A better option here is to use the tr command as follows:
tr '\n' ' ' < input_filename
or remove the newline characters entirely:
tr -d '\n' < input.txt > output.txt
or if you have the GNU version (with its long options)
tr --delete '\n' < input.txt > output.txt
Use this solution with GNU sed:
sed ':a;N;$!ba;s/\n/ /g' file
This will read the whole file in a loop (':a;N;$!ba), then replaces the newline(s) with a space (s/\n/ /g). Additional substitutions can be simply appended if needed.
Explanation:
sed starts by reading the first line excluding the newline into the pattern space.
Create a label via :a.
Append a newline and next line to the pattern space via N.
If we are before the last line, branch to the created label $!ba ($! means not to do it on the last line. This is necessary to avoid executing N again, which would terminate the script if there is no more input!).
Finally the substitution replaces every newline with a space on the pattern space (which is the whole file).
Here is cross-platform compatible syntax which works with BSD and OS X's sed (as per #Benjie comment):
sed -e ':a' -e 'N' -e '$!ba' -e 's/\n/ /g' file
As you can see, using sed for this otherwise simple problem is problematic. For a simpler and adequate solution see this answer.
Fast answer
sed ':a;N;$!ba;s/\n/ /g' file
:a create a label 'a'
N append the next line to the pattern space
$! if not the last line, ba branch (go to) label 'a'
s substitute, /\n/ regex for new line, / / by a space, /g global match (as many times as it can)
sed will loop through step 1 to 3 until it reach the last line, getting all lines fit in the pattern space where sed will substitute all \n characters
Alternatives
All alternatives, unlike sed will not need to reach the last line to begin the process
with bash, slow
while read line; do printf "%s" "$line "; done < file
with perl, sed-like speed
perl -p -e 's/\n/ /' file
with tr, faster than sed, can replace by one character only
tr '\n' ' ' < file
with paste, tr-like speed, can replace by one character only
paste -s -d ' ' file
with awk, tr-like speed
awk 1 ORS=' ' file
Other alternative like "echo $(< file)" is slow, works only on small files and needs to process the whole file to begin the process.
Long answer from the sed FAQ 5.10
5.10. Why can't I match or delete a newline using the \n escape
sequence? Why can't I match 2 or more lines using \n?
The \n will never match the newline at the end-of-line because the
newline is always stripped off before the line is placed into the
pattern space. To get 2 or more lines into the pattern space, use
the 'N' command or something similar (such as 'H;...;g;').

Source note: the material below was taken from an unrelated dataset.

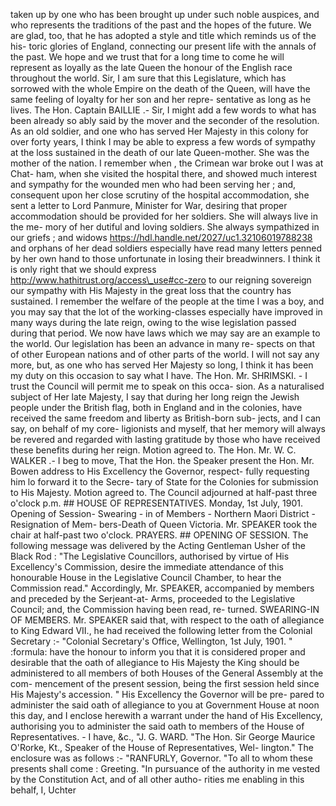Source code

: taken up by one who has been brought up under such noble auspices, and who represents the traditions of the past and the hopes of the future. We are glad, too, that he has adopted a style and title which reminds us of the his- toric glories of England, connecting our present life with the annals of the past. We hope and we trust that for a long time to come he will represent as loyally as the late Queen the honour of the English race throughout the world. Sir, I am sure that this Legislature, which has sorrowed with the whole Empire on the death of the Queen, will have the same feeling of loyalty for her son and her repre- sentative as long as he lives. The Hon. Captain BAILLIE .- Sir, I might add a few words to what has been already so ably said by the mover and the seconder of the resolution. As an old soldier, and one who has served Her Majesty in this colony for over forty years, I think I may be able to express a few words of sympathy at the loss sustained in the death of our late Queen-mother. She was the mother of the nation. I remember when , the Crimean war broke out I was at Chat- ham, when she visited the hospital there, and showed much interest and sympathy for the wounded men who had been serving her ; and, consequent upon her close scrutiny of the hospital accommodation, she sent a letter to Lord Panmure, Minister for War, desiring that proper accommodation should be provided for her soldiers. She will always live in the me- mory of her dutiful and loving soldiers. She always sympathized in our griefs ; and widows https://hdl.handle.net/2027/uc1.32106019788238 and orphans of her dead soldiers especially have read many letters penned by her own hand to those unfortunate in losing their breadwinners. I think it is only right that we should express http://www.hathitrust.org/access\_use#cc-zero to our reigning sovereign our sympathy with His Majesty in the great loss that the country has sustained. I remember the welfare of the people at the time I was a boy, and you may say that the lot of the working-classes especially have improved in many ways during the late reign, owing to the wise legislation passed during that period. We now have laws which we may say are an example to the world. Our legislation has been an advance in many re- spects on that of other European nations and of other parts of the world. I will not say any more, but, as one who has served Her Majesty so long, I think it has been my duty on this occasion to say what I have. The Hon. Mr. SHRIMSKI. - I trust the Council will permit me to speak on this occa- sion. As a naturalised subject of Her late Majesty, I say that during her long reign the Jewish people under the British flag, both in England and in the colonies, have received the same freedom and liberty as British-born sub- jects, and I can say, on behalf of my core- ligionists and myself, that her memory will always be revered and regarded with lasting gratitude by those who have received these benefits during her reign. Motion agreed to. The Hon. Mr. W. C. WALKER .- I beg to move, That the Hon. the Speaker present the Hon. Mr. Bowen address to His Excellency the Governor, respect- fully requesting him lo forward it to the Secre- tary of State for the Colonies for submission to His Majesty. Motion agreed to. The Council adjourned at half-past three o'clock p.m. ## HOUSE OF REPRESENTATIVES. Monday, 1st July, 1901. Opening of Session- Swearing - in of Members - Northern Maori District - Resignation of Mem- bers-Death of Queen Victoria. Mr. SPEAKER took the chair at half-past two o'clock. PRAYERS. ## OPENING OF SESSION. The following message was delivered by the Acting Gentleman Usher of the Black Rod : "The Legislative Councillors, authorised by virtue of His Excellency's Commission, desire the immediate attendance of this honourable House in the Legislative Council Chamber, to hear the Commission read." Accordingly, Mr. SPEAKER, accompanied by members and preceded by the Serjeant-at- Arms, proceeded to the Legislative Council; and, the Commission having been read, re- turned. SWEARING-IN OF MEMBERS. Mr. SPEAKER said that, with respect to the oath of allegiance to King Edward VII., he had received the following letter from the Colonial Secretary :- "Colonial Secretary's Office, Wellington, 1st July, 1901. " :formula: have the honour to inform you that it is considered proper and desirable that the oath of allegiance to His Majesty the King should be administered to all members of both Houses of the General Assembly at the com- mencement of the present session, being the first session held since His Majesty's accession. " His Excellency the Governor will be pre- pared to administer the said oath of allegiance to you at Government House at noon this day, and I enclose herewith a warrant under the hand of His Excellency, authorising you to administer the said oath to members of the House of Representatives. - I have, &c., "J. G. WARD. "The Hon. Sir George Maurice O'Rorke, Kt., Speaker of the House of Representatives, Wel- lington." The enclosure was as follows :- "RANFURLY, Governor. "To all to whom these presents shall come : Greeting. "In pursuance of the authority in me vested by the Constitution Act, and of all other autho- rities me enabling in this behalf, I, Uchter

Sed works like this: sed reads one line at a time, chops off the
terminating newline, puts what is left into the pattern space where
the sed script can address or change it, and when the pattern space
is printed, appends a newline to stdout (or to a file). If the
pattern space is entirely or partially deleted with 'd' or 'D', the
newline is not added in such cases. Thus, scripts like
sed 's/\n//' file # to delete newlines from each line
sed 's/\n/foo\n/' file # to add a word to the end of each line
will NEVER work, because the trailing newline is removed before
the line is put into the pattern space. To perform the above tasks,
use one of these scripts instead:
tr -d '\n' < file # use tr to delete newlines
sed ':a;N;$!ba;s/\n//g' file # GNU sed to delete newlines
sed 's/$/ foo/' file # add "foo" to end of each line
Since versions of sed other than GNU sed have limits to the size of
the pattern buffer, the Unix 'tr' utility is to be preferred here.
If the last line of the file contains a newline, GNU sed will add
that newline to the output but delete all others, whereas tr will
delete all newlines.
To match a block of two or more lines, there are 3 basic choices:
(1) use the 'N' command to add the Next line to the pattern space;
(2) use the 'H' command at least twice to append the current line
to the Hold space, and then retrieve the lines from the hold space
with x, g, or G; or (3) use address ranges (see section 3.3, above)
to match lines between two specified addresses.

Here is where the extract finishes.